China’s oil thirst continues to grow, despite the impact that U.S. tariffs are starting to have on the world’s second largest economy. On Saturday, preliminary data from China’s General Administration of Customs showed that China’s crude oil imports rose 15.7 percent year-on-year to record high of 10.48 million b/d in November. A report by commodities data provider S&P Global Platts said it was the first time China's monthly crude imports have totaled more than 10 million b/d. The previous record high was 9.64 million b/d reached in April 2018. On a barrels per-day basis, the report added, the inflow represents a 13.9 percent increase from 9.19 million b/d in October.

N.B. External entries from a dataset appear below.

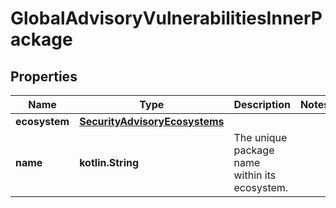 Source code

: 
# GlobalAdvisoryVulnerabilitiesInnerPackage

## Properties
Name | Type | Description | Notes
------------ | ------------- | ------------- | -------------
**ecosystem** | [**SecurityAdvisoryEcosystems**](SecurityAdvisoryEcosystems.md) |  | 
**name** | **kotlin.String** | The unique package name within its ecosystem. |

To put that number into perspective, China's 10.48 million bpd of oil imports is just slightly under Saudi Arabia’s record high oil production of 10.72 million b/d in November 2016, just before OPEC and its Russia-led non-OPEC allies started the production cut deal in January 2017.

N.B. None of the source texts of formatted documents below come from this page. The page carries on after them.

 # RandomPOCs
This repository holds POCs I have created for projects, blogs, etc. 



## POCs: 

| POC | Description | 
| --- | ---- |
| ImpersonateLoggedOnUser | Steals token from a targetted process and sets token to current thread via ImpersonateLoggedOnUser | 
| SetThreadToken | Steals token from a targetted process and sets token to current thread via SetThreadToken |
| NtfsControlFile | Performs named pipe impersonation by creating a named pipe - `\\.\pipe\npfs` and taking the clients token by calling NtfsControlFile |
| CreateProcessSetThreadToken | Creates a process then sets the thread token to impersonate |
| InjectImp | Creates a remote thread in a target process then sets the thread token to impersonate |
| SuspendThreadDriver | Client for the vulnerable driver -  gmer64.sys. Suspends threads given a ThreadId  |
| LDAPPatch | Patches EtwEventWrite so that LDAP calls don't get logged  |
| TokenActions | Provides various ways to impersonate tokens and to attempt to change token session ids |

However, if Beijing and Washington can’t agree on a trade deal within the 90-day time frame set last week after President Trump met Chinese President XI Jinping at the G20 summit in Argentina, economic slowdown in China, especially in manufacturing, will ensue, causing a drop in Chinese oil demand, and by extension, global oil demand.

Janet Kong, BP’s chief executive of oil trading operations in Asia, told Reuters in late September that ongoing trade tensions between China and the U.S. could slowly hit oil demand in the country. “Going into 2019, I worry about the impact of the U.S.-China trade war, manifesting itself slowly,” she said. “The trade war impact has not really shown up in the data anywhere, but it will show up gradually over time. So the supply shock is very sharp and prompt, while the impact from trade war is boiling over slowly.”

Glimmer of hope

Now that there is at least a glimmer of hope that trade tensions can be remedied, and a deal reached that will prevent the U.S. from hiking existing tariffs on $200 billion worth of Chinese goods from 10 percent to 25 percent, oil demand could remain robust while the country ramps up procurement of both American oil imports and U.S.-sourced LNG.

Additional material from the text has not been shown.